2. Another petition addressed to Australian government , requesting them to take an acute role in the case - it is not that much what they can do, but finally they should do at least something.
Obviously , at first place , of should be signed by Australians.

Other petitions of course are helpful, but these two seems to be most important to implement.

Posted by Sue on September 16, 2014 03:49

Editor Comment:

The difficulty in harnessing public opinion is that in both the Andy Hall case and the PW case, we are being pursued for daring to suggest fair treatment for the oppressed and the voiceless. In Andy Hall's case, it's the downtrodden migrant workers, in PW's case, the stateless Rohingya. Supporting the voiceless and stateless is likely to remain less than popular until Self goes out of fashion everywhere, and that may take a while yet. Thank you for your suggestions, Sue.

''A country is considered the more civilised the more the wisdom and efficiency of its laws hinder a weak man from becoming too weak and a powerful one too powerful.''
- Primo Levi


Phuket Saviour, Paul Brook, AIT, stevenl, David, FS, phonus balunos. I bet each of you - rides a 115cc motorbike imagining you are Marlon Brando, holds barstool conversations every day with sycophantic listeners, were losers in their own country but now finally have a Phuket girlfriend (so must be someone) and are incredibly jealous of someone like the Ed whose principles are so far above yours daylight shines through. Keep up the good fight Ed. Your actions are greatly admired by my circle of car driving, lounge seated friends.

Posted by Helen on September 16, 2014 07:08

Editor Comment:

Thanks, Helen. You left out Laurie Howells.

Come to think of it, so did I . . . actually these poor people don't have much choice. PW is the only outlet that allows readers the freedom to bite the hand that delivers their preferred reading material. Nobody else - there, I've used the nobody word again - puts up with them. Sad, eh?


your Highness

I completely agree with you.


Your posts are full of insults and pure hate.

I really wonder what happened in your previous life to be such angry and bad-tempered persons.

No one is forcing you to agree with the editor.

No one is forcing you to read Phuketwan.

And even less someone forces you to even post here.

Posted by Georg The Viking on September 16, 2014 07:19


"PLAY OF THE DAY ... WHEN the big stories break, the whole world turns to PhuketWAN. Click on PhuketWATCH, the thorough wrap of happenings from around Phuket and the planet. It's your first and final choice for updating news all day, every day."

Posted by Amazed in Thailand on September 16, 2014 07:29

Editor Comment:

We've followed PW moderating policy and only published the section of your comment that adds value, AiT.



Yes, getting Thais to support the cause is not an easy task, for the reasons you described , and as well as lack of understanding of universal nature of human rights, but it is definitely not hopeless and is worth to try, as , say, a realistic target of 1000 signatures under Thai text, would significant with current sentiment of society :
there were some Thai readers here, who told us about successful promotion of online petition, assuredly, among Thais, on social media,
so may be you can ask some of your friends to draft and post one petition addressing the Administration - only in one language - Thai,
and another one in English for Canberra,
then you give us links,
and let's what happens, there well may be some unexpected good numbers - although it could take a time to develop a moment.

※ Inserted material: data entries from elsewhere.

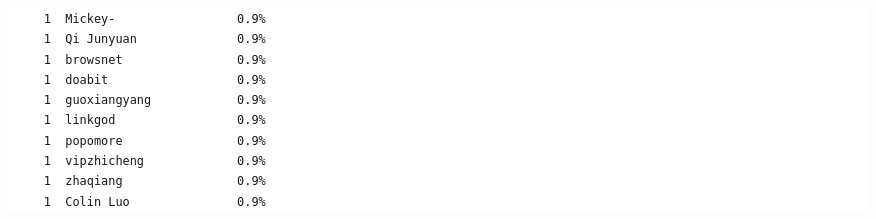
 ```
     1  Mickey-                 0.9%
     1  Qi Junyuan              0.9%
     1  browsnet                0.9%
     1  doabit                  0.9%
     1  guoxiangyang            0.9%
     1  linkgod                 0.9%
     1  popomore                0.9%
     1  vipzhicheng             0.9%
     1  zhaqiang                0.9%
     1  Colin Luo               0.9%

```
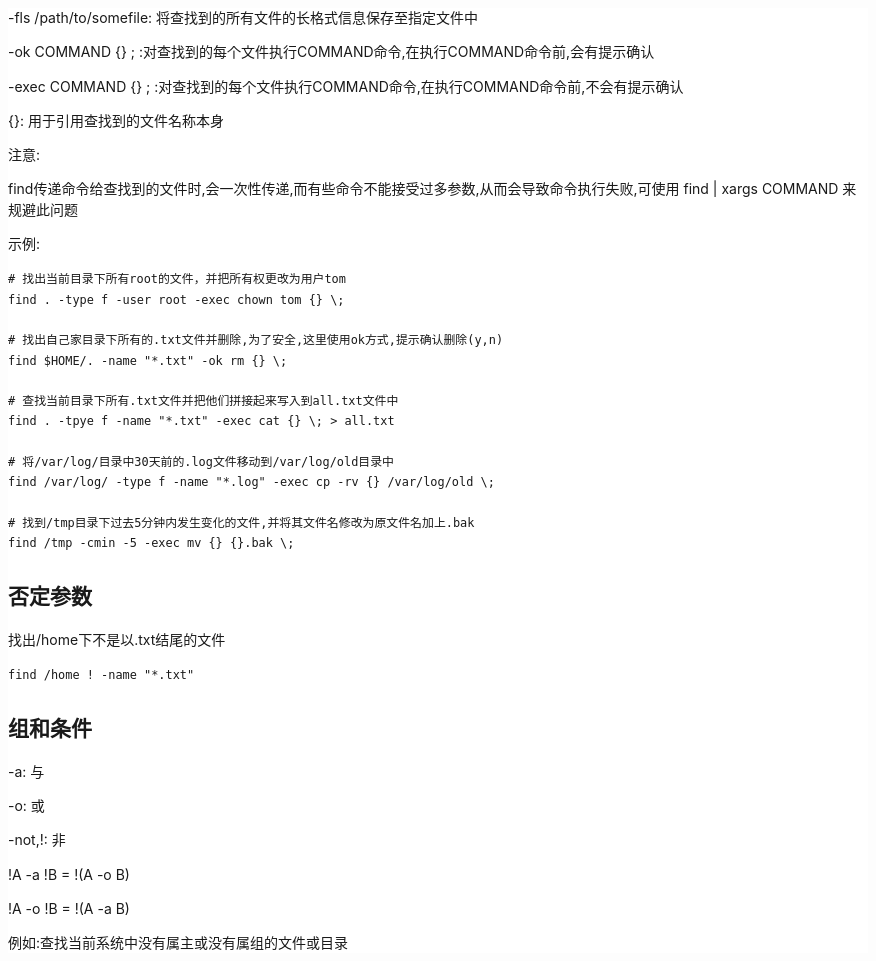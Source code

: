-fls /path/to/somefile: 将查找到的所有文件的长格式信息保存至指定文件中

-ok COMMAND {} \; :对查找到的每个文件执行COMMAND命令,在执行COMMAND命令前,会有提示确认

-exec COMMAND {} \; :对查找到的每个文件执行COMMAND命令,在执行COMMAND命令前,不会有提示确认

{}: 用于引用查找到的文件名称本身

注意:

find传递命令给查找到的文件时,会一次性传递,而有些命令不能接受过多参数,从而会导致命令执行失败,可使用 find | xargs COMMAND 来规避此问题

示例:

 

```
# 找出当前目录下所有root的文件，并把所有权更改为用户tom
find . -type f -user root -exec chown tom {} \;

# 找出自己家目录下所有的.txt文件并删除,为了安全,这里使用ok方式,提示确认删除(y,n)
find $HOME/. -name "*.txt" -ok rm {} \;

# 查找当前目录下所有.txt文件并把他们拼接起来写入到all.txt文件中
find . -tpye f -name "*.txt" -exec cat {} \; > all.txt

# 将/var/log/目录中30天前的.log文件移动到/var/log/old目录中
find /var/log/ -type f -name "*.log" -exec cp -rv {} /var/log/old \;

# 找到/tmp目录下过去5分钟内发生变化的文件,并将其文件名修改为原文件名加上.bak
find /tmp -cmin -5 -exec mv {} {}.bak \;
```



## 否定参数

找出/home下不是以.txt结尾的文件

 

```
find /home ! -name "*.txt"
```



## 组和条件

-a: 与

-o: 或

-not,!: 非

!A -a !B = !(A -o B)

!A -o !B = !(A -a B)

例如:查找当前系统中没有属主或没有属组的文件或目录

In respect of Thai petition, it is worth to note , that it concerns both of you - not only one "arrogant foreigner with super sized ego who came to our land to mentor us how to live"(texts that we can hear on occasions ...), so it is worth trying.

To put a petition on avaaz, or alike, is a matter of minutes.

Posted by Sue on September 16, 2014 07:32


@Helen - Im not sure what you are smoking today but my comments were in support of the Editor and PW.

The editor knows why he moderated some of my comment but their was certainly nothing bad or unsupporting to him in it.

Posted by phuket Saviour on September 16, 2014 10:20


@ Helen

I ride a 110, what was the bet for please?